System Policies location:
WWW Proxy Service --> Policies --> Default Rights location / explanation.
"Must also be granted": If the e.g. WWW Proxy Server policy allows access to this service, then it must also be checked in the System Polices before it is allowed.
"May be used instead": If the e.g. WWW Proxy Server policy denies the request, then check if the System Policies allow it; if it does, allow the user to access.
"Are ignored": Do not check the System Policies to check if this user is allowed/denied to access to the WWW Proxy Server.
Jun 09 07 5:02 am
The System Policy is set to "restricted by ban list," with a few entries in the ban list, and "recipients have rights for all requests" under the advanced tab.
In the WWW Proxy Server -> Policies, the default is set to "MUST be granted."
So... If, in the WWW Proxy Server, I add an entry for "EVERYONE," and under WWW Proxy Server -> Policies -> Everyone -> Advanced set it to "Specify the request that the recipient has rights for" and add "windowsupdate.com" & "microsoft.com", this will enable access to Windows / MS-Updates, but will not prohibit them from other sites that they were previously able to access?
The interaction between these different rulesets is... a little confusing.
In the WWW Proxy Server -> Policies, the default is set to "MUST be granted."
So... If, in the WWW Proxy Server, I add an entry for "EVERYONE," and under WWW Proxy Server -> Policies -> Everyone -> Advanced set it to "Specify the request that the recipient has rights for" and add "windowsupdate.com" & "microsoft.com", this will enable access to Windows / MS-Updates, but will not prohibit them from other sites that they were previously able to access?
The interaction between these different rulesets is... a little confusing.
Jun 09 07 1:57 pm
So... If, in the WWW Proxy Server, I add an entry for "EVERYONE," and under WWW Proxy Server -> Policies -> Everyone -> Advanced set it to "Specify the request that the recipient has rights for" and add "windowsupdate.com" & "microsoft.com", this will enable access to Windows / MS-Updates, but will not prohibit them from other sites that they were previously able to access?
Since "Must also be granted" is selected within WWW Proxy Policies then it must also be allowed access in the System Policies.

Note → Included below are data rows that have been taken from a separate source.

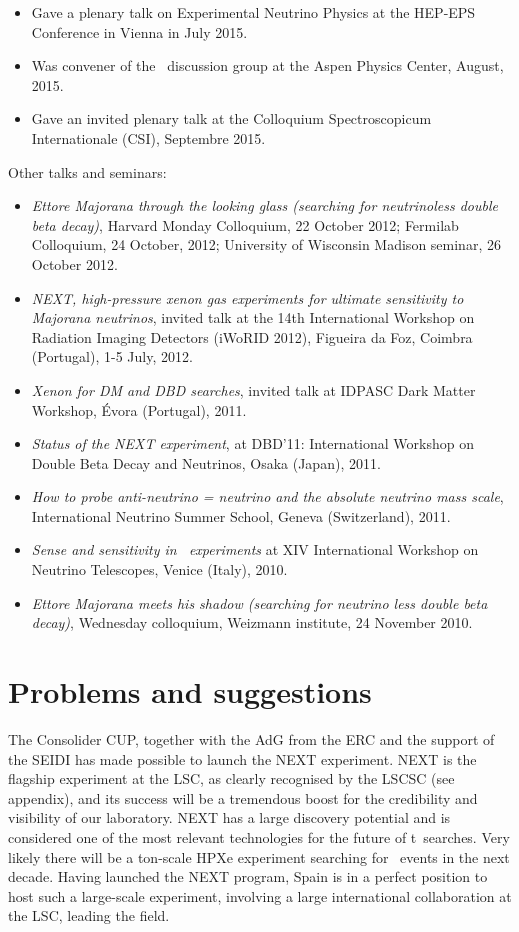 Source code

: \documentclass[a4paper,11pt,oneside]{article}
\begin{document}
\begin{itemize}
\item Gave a plenary talk on Experimental Neutrino Physics
at the HEP-EPS Conference in Vienna in July 2015.
\item Was convener of the \bbonu\ discussion group at the Aspen Physics Center, August, 2015.
\item Gave an invited plenary talk at the Colloquium Spectroscopicum Internationale (CSI), Septembre 2015.
\end{itemize}

Other talks and seminars:

\begin{itemize}
\item \textit{Ettore Majorana through the looking glass (searching for neutrinoless double beta decay)}, Harvard Monday Colloquium, 22 October 2012; Fermilab Colloquium, 24 October, 2012; University of Wisconsin Madison seminar, 26 October 2012.
\item \textit{NEXT, high-pressure xenon gas experiments for ultimate sensitivity to Majorana neutrinos}, invited talk at the 14th International Workshop on Radiation Imaging Detectors (iWoRID 2012), Figueira da Foz, Coimbra (Portugal), 1-5 July, 2012. 
\item \textit{Xenon for DM and DBD searches}, invited talk at IDPASC Dark Matter Workshop, \'Evora (Portugal), 2011.
\item \textit{Status of the NEXT experiment}, at DBD'11: International Workshop on Double Beta Decay and Neutrinos, Osaka (Japan), 2011.
\item \textit{How to probe anti-neutrino = neutrino and the absolute neutrino mass scale}, International Neutrino Summer School, Geneva (Switzerland), 2011.
\item \textit{Sense and sensitivity in \bbonu\ experiments} at XIV International Workshop on Neutrino Telescopes, Venice (Italy), 2010.
\item {\it Ettore Majorana meets his shadow (searching for neutrino less double beta decay)}, Wednesday colloquium, Weizmann institute, 24 November 2010.
\end{itemize}


\section{\bf \textsf{Problems and suggestions}}

The Consolider CUP, together with the AdG from the ERC and the support of the SEIDI has made possible to launch the NEXT experiment. NEXT is the flagship experiment at the LSC, as clearly recognised by the LSCSC (see appendix), and its success will be a tremendous boost for the credibility and visibility of our laboratory. NEXT has a large discovery potential and is considered one of the most relevant technologies for the future of t\bbonu\ searches. Very likely there will be a ton-scale HPXe experiment searching for \bbonu\ events in the next decade. Having launched the NEXT program, Spain is in a perfect position to host such a large-scale experiment, involving a large international collaboration at the LSC, leading the field. 
\end{document}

I would not expect that putting a new policy in allowing acess to microsoft.com and windowsupdate.com would affect any of your existing policies.
The main things to remember about WinGate policies are:
1. That when there is more than one policy for a user or group in a particular WinGate Service (e.g. WWW), then the policy with the most access will override the policy with the least access.
2. When a WinGate Service (e.g. WWW) has a the System Policy option set to "may be used instead" then the policy with the most access in those two policies area's will override the policies with the least access.
3. When a WinGate Service (e.g. WWW) has a System Policy set to "Must also be granted" then to have access there must be a policy specified allowing access in the System Policies as well.